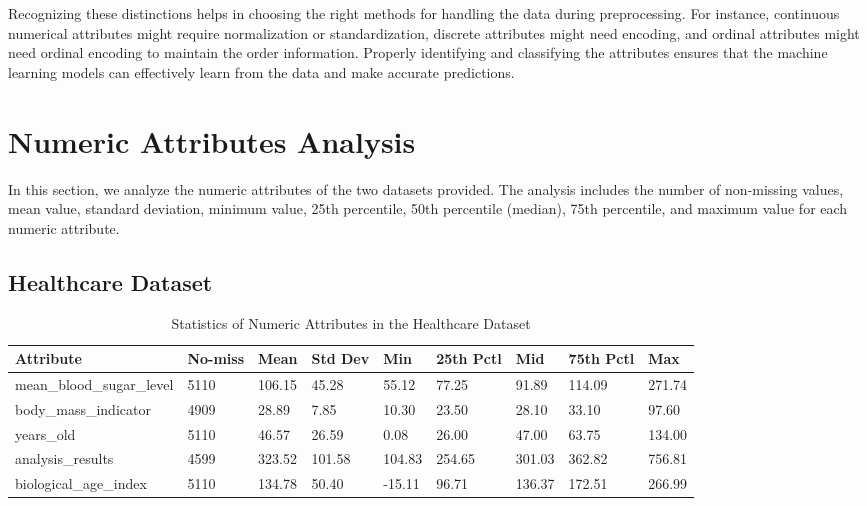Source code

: \documentclass[a4paper,12pt]{article}
\begin{document}
Recognizing these distinctions helps in choosing the right methods for handling the data during preprocessing. For instance, continuous numerical attributes might require normalization or standardization, discrete attributes might need encoding, and ordinal attributes might need ordinal encoding to maintain the order information. Properly identifying and classifying the attributes ensures that the machine learning models can effectively learn from the data and make accurate predictions.

\section{Numeric Attributes Analysis}

In this section, we analyze the numeric attributes of the two datasets provided. The analysis includes the number of non-missing values, mean value, standard deviation, minimum value, 25th percentile, 50th percentile (median), 75th percentile, and maximum value for each numeric attribute.

\subsection{Healthcare Dataset}

\begin{table}[h!]
\centering
\caption{Statistics of Numeric Attributes in the Healthcare Dataset}
\vspace{0.5cm}
\small
\begin{tabularx}{\textwidth}{|l|X|X|X|X|X|X|X|X|}
\hline
\textbf{Attribute} & \textbf{No-miss} & \textbf{Mean} & \textbf{Std Dev} & \textbf{Min} & \textbf{25th Pctl} & \textbf{Mid} & \textbf{75th Pctl} & \textbf{Max} \\
\hline
mean\_blood\_sugar\_level & 5110 & 106.15 & 45.28 & 55.12 & 77.25 & 91.89 & 114.09 & 271.74 \\
body\_mass\_indicator & 4909 & 28.89 & 7.85 & 10.30 & 23.50 & 28.10 & 33.10 & 97.60 \\
years\_old & 5110 & 46.57 & 26.59 & 0.08 & 26.00 & 47.00 & 63.75 & 134.00 \\
analysis\_results & 4599 & 323.52 & 101.58 & 104.83 & 254.65 & 301.03 & 362.82 & 756.81 \\
biological\_age\_index & 5110 & 134.78 & 50.40 & -15.11 & 96.71 & 136.37 & 172.51 & 266.99 \\
\hline
\end{tabularx}
\normalsize
\end{table}
\end{document}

____________________

• _ACTIVITY_
Beginning at the line that holds "of Numeric Attributes", write out word for word each line through the end of the records.

• _RESULT FOR THIS EXERCISE_
\caption{Statistics of Numeric Attributes in the Healthcare Dataset}
\vspace{0.5cm}
\small
\begin{tabularx}{\textwidth}{|l|X|X|X|X|X|X|X|X|}
\hline
\textbf{Attribute} & \textbf{No-miss} & \textbf{Mean} & \textbf{Std Dev} & \textbf{Min} & \textbf{25th Pctl} & \textbf{Mid} & \textbf{75th Pctl} & \textbf{Max} \\
\hline
mean\_blood\_sugar\_level & 5110 & 106.15 & 45.28 & 55.12 & 77.25 & 91.89 & 114.09 & 271.74 \\
body\_mass\_indicator & 4909 & 28.89 & 7.85 & 10.30 & 23.50 & 28.10 & 33.10 & 97.60 \\
years\_old & 5110 & 46.57 & 26.59 & 0.08 & 26.00 & 47.00 & 63.75 & 134.00 \\
analysis\_results & 4599 & 323.52 & 101.58 & 104.83 & 254.65 & 301.03 & 362.82 & 756.81 \\
biological\_age\_index & 5110 & 134.78 & 50.40 & -15.11 & 96.71 & 136.37 & 172.51 & 266.99 \\
\hline
\end{tabularx}
\normalsize
\end{table}
\end{document}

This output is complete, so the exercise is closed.